Аннотация: Геннадий Каневский. Как если бы. Стихотворения. Геликон Плюс Амфора, СПб, 2006. - 100 с.
Хорошо ли у вас с античностью? А знаете... в сущности, и наплевать, как у вас с ней.
В культуре, держащей паузу в корневом - нравственном - развитии, поэт, раскочегаривающийся на "сюжетах", дароносен. Прилагательное от "тропов" - "тропический".
Ведь для кого-то Протей - бог Скуки, а кому-то он - бог Театра, вызволенный Феллини для службы вселенскому кинематографу.
Читая Геннадия Каневского, дыхание близкого карнавала чувствуешь постоянно. Порой и смысловой ряд его откровенно киношно-книжен, и после сеанса долго трясешь головой - где был? Не давали ль тебе под видом просмотра немой довоенной ленты сеанс фрейдистской психоаналитики и не ехидно ль сейчас, выпроводив тебя, разбирает доктор свои записи?
Но ведь есть же пространство, которому дан
Не бессмысленной дудочки звук,
Не убитый давно символистами Пан -
А горячий, бессонный, живой океан
Наших слов, наших тел, наших рук?
Наверняка! И хмурое лукавство, природняющее мировые байки, и вольничающий со слогом сарказм сопоставлений - приглашают в свободу тайную, священную, наедине с ночью и собой.
вот - краткий свет и мрамор подкидной
и снова - перегона перегной
и с каждою минутой - всё темнее
Вольноотпущенник предпочитает вызов, куртуазное соперничество с бытием. И выигрыш предречен полемически, но (биология!) не сюжетно... Лети: ближние, как завещано маэстро Федерико, тянут за веревку вниз.
Отпустят ниточку - и небо пустоты
Бумажным голосом беседует с тобою
Затекает спеленутая петлей нога...
- Пусть не запомнят, где стоял,
Но как упал - споют
От них же, любимых, неделимых, и конспирология. В пробежках по мифологии вызрел в Каневском шутливый герой-разведчик, резидент-шифровальщик, инкогнитальный двойник-связист. Кому лучшая из наук -
свободы - давалась вне личин, за вычетом костюмированного безумия, пусть опровергнет всё наследие скопом, и все его языки с ударением на "ы".

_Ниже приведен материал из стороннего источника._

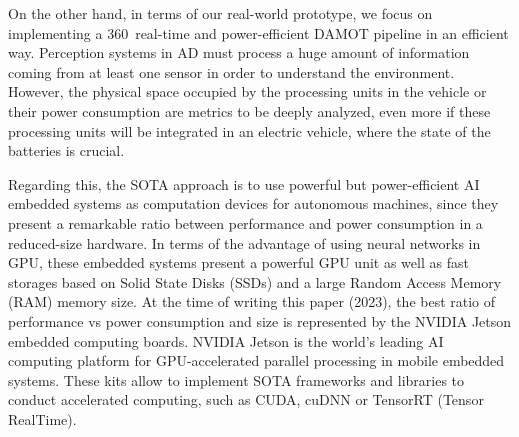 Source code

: 
On the other hand, in terms of our real-world prototype, we focus on implementing a 360\degree~real-time and power-efficient \ac{DAMOT} pipeline in an efficient way. Perception systems in \ac{AD} must process a huge amount of information coming from at least one sensor in order to understand the environment. However, the physical space occupied by the processing units in the vehicle or their power consumption are metrics to be deeply analyzed, even more if these processing units will be integrated in an electric vehicle, where the state of the batteries is crucial. 

Regarding this, the \ac{SOTA} approach is to use powerful but power-efficient \ac{AI} embedded systems as computation devices for autonomous machines, since they present a remarkable ratio between performance and power consumption in a reduced-size hardware. In terms of the advantage of using neural networks in \ac{GPU}, these embedded systems present a powerful \ac{GPU} unit as well as fast storages based on Solid State Disks (SSDs) and a large Random Access Memory (RAM) memory size. At the time of writing this paper (2023), the best ratio of performance vs power consumption and size is represented by the NVIDIA Jetson embedded computing boards. NVIDIA Jetson is the world's leading \ac{AI} computing platform for \ac{GPU}-accelerated parallel processing in mobile embedded systems. These kits allow to implement \ac{SOTA} frameworks and libraries to conduct accelerated computing, such as \ac{CUDA}, cuDNN or TensorRT (Tensor RealTime). 

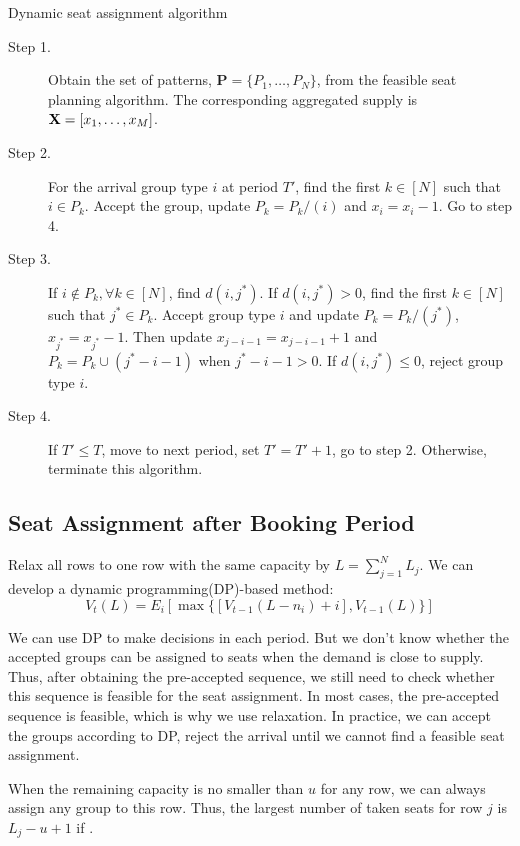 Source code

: \begin{algorithm}[H]
  \caption{Dynamic seat assignment algorithm}\label{algo_nested_policy}
  \begin{description}
    \item[Step 1.] Obtain the set of patterns, $\mathbf{P} = \{P_1,\ldots,P_{N}\}$, from the feasible seat planning algorithm. The corresponding aggregated supply is $\mathbf{X} = [x_{1}, \ldots, x_{M}]$.
    \item[Step 2.] For the arrival group type $i$ at period $T{'}$, find the first $k \in [N]$ such that $i \in P_k$. Accept the group, update $P_{k} = P_{k}/(i)$ and $x_{i} = x_{i} -1$. Go to step 4.
    \item[Step 3.] If $i \notin P_k, \forall k \in [N]$, find $d(i,j^{*})$. If $d(i,j^{*})>0$, find the first $k \in [N]$ such that $j^{*} \in P_k$. Accept group type $i$ and update $P_{k} = P_{k}/(j^{*})$, $x_{j^{*}} = x_{j^{*}} -1$. Then update $x_{j-i-1} = x_{j-i-1} + 1$ and $P_{k}= P_{k} \cup (j^{*}-i-1)$ when $j^{*}-i-1 > 0$. If $d(i,j^{*}) \leq 0$, reject group type $i$.
    \item[Step 4.] If $T{'} \leq T$, move to next period, set $T{'} = T{'}+1$, go to step 2. Otherwise, terminate this algorithm.
  \end{description}
\end{algorithm}

\subsection{Seat Assignment after Booking Period}
Relax all rows to one row with the same capacity by $L = \sum_{j=1}^{N} L_j$. We can develop a dynamic programming(DP)-based method:
$$V_{t}(L) = E_{i} [\max\{ {[V_{t-1}(L-n_i)+ i]}, {V_{t-1}(L)}\}]$$


We can use DP to make decisions in each period. But we don't know whether the accepted groups can be assigned to seats when the demand is close to supply. Thus, after obtaining the pre-accepted sequence, we still need to check whether this sequence is feasible for the seat assignment. In most cases, the pre-accepted sequence is feasible, which is why we use relaxation. In practice, we can accept the groups according to DP, reject the arrival until we cannot find a feasible seat assignment.

When the remaining capacity is no smaller than $u$ for any row, we can always assign any group to this row. Thus, the largest number of taken seats for row $j$ is $L_j -u +1$ if . 

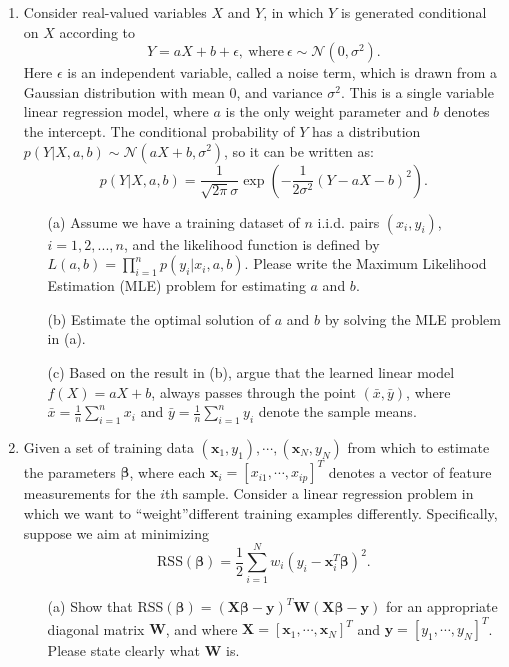 \documentclass[10pt]{article}
\begin{document}
\begin{enumerate}[1.]
	\item {} Consider real-valued variables $X$ and $Y$, in which $Y$ is generated conditional on $X$ according to
	      $$
		      Y = aX + b + \epsilon, \ \text{where} \ \epsilon \sim \mathcal{N}(0, \sigma^2).
	      $$
	      Here $\epsilon$ is an independent variable, called a noise term, which is drawn from a Gaussian distribution with mean 0,
	      and variance $\sigma^2$. This is a single variable linear regression model, where $a$ is the only weight parameter and $b$ denotes the intercept.
	      The conditional probability of $Y$ has a distribution $p(Y | X, a, b) \sim \mathcal{N}(aX+b, \sigma^2)$, so it can be written as:
	      $$
		      p(Y|X, a,b) = \frac{1}{\sqrt{2\pi}\sigma}\exp\left(-\frac{1}{2\sigma^2}(Y - aX -b)^2\right).
	      $$
	      \begin{itemize}
		      \item[(a)] Assume we have a training dataset of $n$ i.i.d. pairs $(x_i, y_i)$, $i = 1, 2, ..., n$, and
		            the likelihood function is defined by $L(a,b) = \prod_{i=1}^n p(y_i | x_i, a, b)$. Please write the
		            Maximum Likelihood Estimation (MLE) problem for estimating $a$ and $b$.~
		      \item[(b)] Estimate the optimal solution of $a$ and $b$ by solving the MLE problem in (a).~
		      \item[(c)] Based on the result in (b), argue that the learned linear model $f(X) = aX + b$,
		            always passes through the point $(\bar{x},\bar{y})$,
		            where $\bar{x} = \tfrac{1}{n}\sum_{i=1}^{n}x_{i}$ and $\bar{y} = \tfrac{1}{n}\sum_{i=1}^{n}y_{i}$ denote the sample means.~
	      \end{itemize}





	      \newpage

	\item {} Given a set of training data $(\mathbf{x}_{1},y_1),\cdots,(\mathbf{x}_{N},y_N)$ from which to estimate the parameters $\bm{\beta}$,
	      where each $\mathbf{x}_{i} = \left[x_{i1},\cdots,x_{ip} \right]^{T}$ denotes a vector of feature measurements for the $i$th sample.
	      Consider a linear regression problem in which we want to \textquotedblleft weight\textquotedblright different training examples differently.
	      Specifically, suppose we aim at minimizing
	      \begin{equation}
		      \textrm{RSS}(\bm{\beta}) = \frac{1}{2}\sum_{i=1}^{N}w_{i}(y_{i} -\mathbf{x}_{i}^{T}\bm{\beta})^{2}.
		      \label{eq:3}
	      \end{equation}
	      \begin{itemize}
		      \item[(a)] Show that $\textrm{RSS}(\bm{\beta}) = (\mathbf{X}\bm{\beta} - \mathbf{y})^{T}\mathbf{W}(\mathbf{X}\bm{\beta}-\mathbf{y})$
		            for an appropriate diagonal matrix $\mathbf{W}$, and where $\mathbf{X} = \left[\mathbf{x}_{1},\cdots,\mathbf{x}_{N} \right]^{T}$ and $\mathbf{y} = \left[y_1,\cdots,y_N \right]^{T}$.
		            Please state clearly what $\mathbf{W}$ is. ~


\end{itemize}
\end{enumerate}
\end{document}
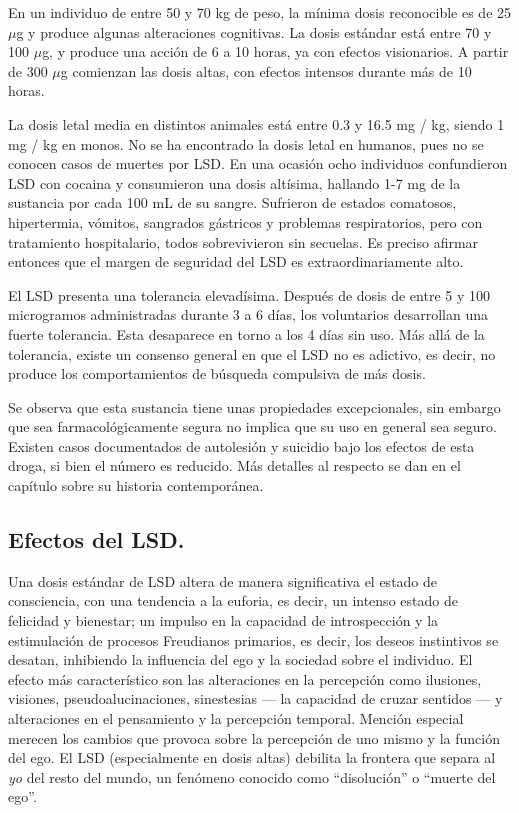 En un individuo de entre 50 y 70 kg de peso, la mínima dosis reconocible es de 25 $\mu$g y produce algunas alteraciones cognitivas. La dosis estándar está entre 70 y 100 $\mu$g, y produce una acción de 6 a 10 horas, ya con efectos visionarios. A partir de 300 $\mu$g comienzan las dosis altas, con efectos intensos durante más de 10 horas.

La dosis letal media en distintos animales está entre 0.3 y 16.5 mg / kg, siendo 1 mg / kg en monos. No se ha encontrado la dosis letal en humanos, pues no se conocen casos de muertes por LSD. En una ocasión ocho individuos confundieron LSD con cocaina y consumieron una dosis altísima, hallando 1-7 mg de la sustancia por cada 100 mL de su sangre. Sufrieron de estados comatosos, hipertermia, vómitos, sangrados gástricos y problemas respiratorios, pero con tratamiento hospitalario, todos sobrevivieron sin secuelas. Es preciso afirmar entonces que el margen de seguridad del LSD es extraordinariamente alto.

El LSD presenta una tolerancia elevadísima. Después de dosis de entre 5 y 100 microgramos administradas durante 3 a 6 días, los voluntarios desarrollan una fuerte tolerancia. Esta desaparece en torno a los 4 días sin uso. Más allá de la tolerancia, existe un consenso general en que el LSD no es adictivo, es decir, no produce los comportamientos de búsqueda compulsiva de más dosis.

Se observa que esta sustancia tiene unas propiedades excepcionales, sin embargo que sea farmacológicamente segura no implica que su uso en general sea seguro. Existen casos documentados de autolesión y suicidio bajo los efectos de esta droga, si bien el número es reducido. Más detalles al respecto se dan en el capítulo sobre su historia contemporánea.

\newpage

\subsection{Efectos del LSD.}

Una dosis estándar de LSD altera de manera significativa el estado de consciencia, con una tendencia a la euforia, es decir, un intenso estado de felicidad y bienestar; un impulso en la capacidad de introspección y la estimulación de procesos Freudianos primarios, es decir, los deseos instintivos se desatan, inhibiendo la influencia del ego y la sociedad sobre el individuo. El efecto más característico son las alteraciones en la percepción como ilusiones, visiones, pseudoalucinaciones, sinestesias --- la capacidad de cruzar sentidos --- y alteraciones en el pensamiento y la percepción temporal. Mención especial merecen los cambios que provoca sobre la percepción de uno mismo y la función del ego. El LSD (especialmente en dosis altas) debilita la frontera que separa al \textit{yo} del resto del mundo, un fenómeno conocido como \enquote{disolución} o \enquote{muerte del ego}.

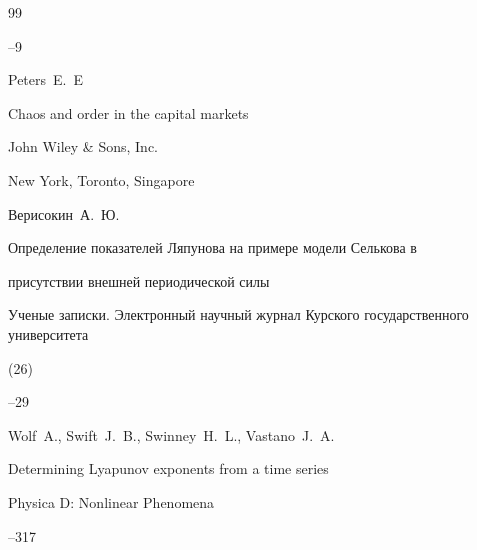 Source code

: \begin{thebibliography}{99}


--9





\by Peters~E.~E

\book Chaos and order in the capital markets


\publ John Wiley \& Sons, Inc.

\publaddr New York, Toronto, Singapore





\by Верисокин~А.~Ю. 

\paper Определение показателей Ляпунова на примере модели Селькова в

присутствии внешней периодической силы

\jour Ученые записки. Электронный научный журнал Курского государственного университета


(26)

--29












\by Wolf~A., Swift~J.~B.,    Swinney~H.~L.,  Vastano~J.~A.

\paper Determining Lyapunov exponents from a time series

\jour Physica D: Nonlinear Phenomena




--317





\end{thebibliography}
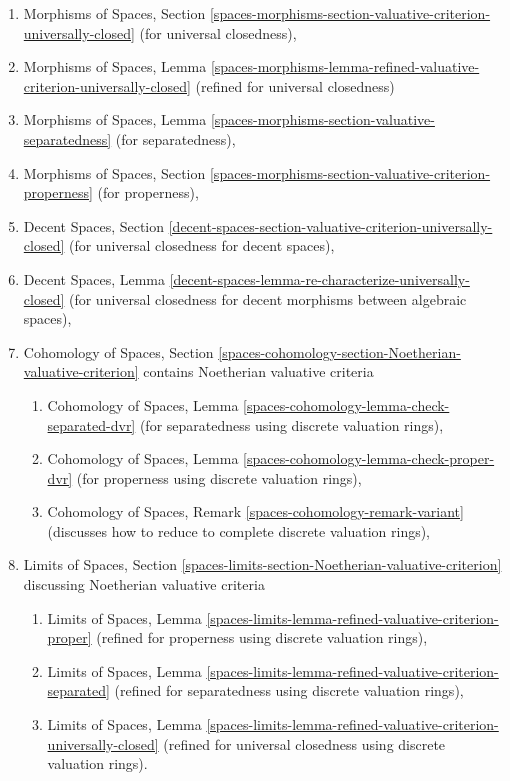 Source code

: \begin{enumerate}
\item Morphisms of Spaces, Section
\ref{spaces-morphisms-section-valuative-criterion-universally-closed}
(for universal closedness),
\item Morphisms of Spaces, Lemma
\ref{spaces-morphisms-lemma-refined-valuative-criterion-universally-closed}
(refined for universal closedness)
\item Morphisms of Spaces, Lemma
\ref{spaces-morphisms-section-valuative-separatedness}
(for separatedness),
\item Morphisms of Spaces, Section
\ref{spaces-morphisms-section-valuative-criterion-properness}
(for properness),
\item Decent Spaces, Section
\ref{decent-spaces-section-valuative-criterion-universally-closed}
(for universal closedness for decent spaces),
\item Decent Spaces, Lemma
\ref{decent-spaces-lemma-re-characterize-universally-closed}
(for universal closedness for decent morphisms between algebraic spaces),
\item Cohomology of Spaces, Section
\ref{spaces-cohomology-section-Noetherian-valuative-criterion}
contains Noetherian valuative criteria
\begin{enumerate}
\item Cohomology of Spaces, Lemma
\ref{spaces-cohomology-lemma-check-separated-dvr}
(for separatedness using discrete valuation rings),
\item Cohomology of Spaces, Lemma
\ref{spaces-cohomology-lemma-check-proper-dvr}
(for properness using discrete valuation rings),
\item Cohomology of Spaces, Remark
\ref{spaces-cohomology-remark-variant}
(discusses how to reduce to complete discrete valuation rings),
\end{enumerate}
\item Limits of Spaces, Section
\ref{spaces-limits-section-Noetherian-valuative-criterion}
discussing Noetherian valuative criteria
\begin{enumerate}
\item Limits of Spaces, Lemma
\ref{spaces-limits-lemma-refined-valuative-criterion-proper}
(refined for properness using discrete valuation rings),
\item Limits of Spaces, Lemma
\ref{spaces-limits-lemma-refined-valuative-criterion-separated}
(refined for separatedness using discrete valuation rings),
\item Limits of Spaces, Lemma
\ref{spaces-limits-lemma-refined-valuative-criterion-universally-closed}
(refined for universal closedness using discrete valuation rings).
\end{enumerate}
\end{enumerate}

Тупым предметом жизнь нанесена
Из-за угла. Теперь - болит затылок,
Внутри идет гражданская война,
И снится штукатурная стена,
Веревка, табуретка и обмылок.
Это - тоже герой. Кафки или Новалиса, Лондона с Манчестером, чёрта, наконец, в ступе, лишь бы подальше от изнурительного тиканья часов.
Спасительна хазарская генетика! Переезды сознания то на летние, то на зимние квартиры с чемоданами тщательно упакованных страстей, стопками томиков, перевязанными шпагатом... Если есть неизбывное, то век породивший, а не век продолживший. И даже - хваткость традиций - век примиражившийся, предпредыдущий, нашептанный у колыбельного изголовья нянюшкой-лагерной романисткой.
И мы, свидетели сего, завидуем, легкости, с какой душа имеет везде по миру, где преклонить голову и где преклониться перед приветным и надменным Градом Истины. Он повсюду. Тем паче, что
Вернуться никому не суждено.
Стучи, топор. Жужжи, веретено.
Слоняйся, время, у калитки рая
Кощунственно добавить - стреляй, винтовка, и петля, - души. Ибо принимается отныне и навечно весь багаж на хранение и этими строками, нарочито лишенными запятых. Мода? Пусть ее. Улисстическое (улиссальное?) скольжение меж сиренных гласов - тоже глас. В строках Каневского предъявлены весомые счета к Старому Свету. Не за многообразие, но, скорее, за цепи общих дыханий, веками приковывающие к веслам не то что одиночками, но целыми племенами.
Блаженно гулять океанскими берегами правд, не примиряя их, но - примеряя. Зная, что конфликты безутешны, и лишь глупцы способны годами и судьбами перетирать тяжкие звенья. С галер два пути - в море и в хозяева галер. Не оттого ли лукавится в глазах победное счастье - гулять именно берегом, пока вдали, на рейде - отбивают склянки?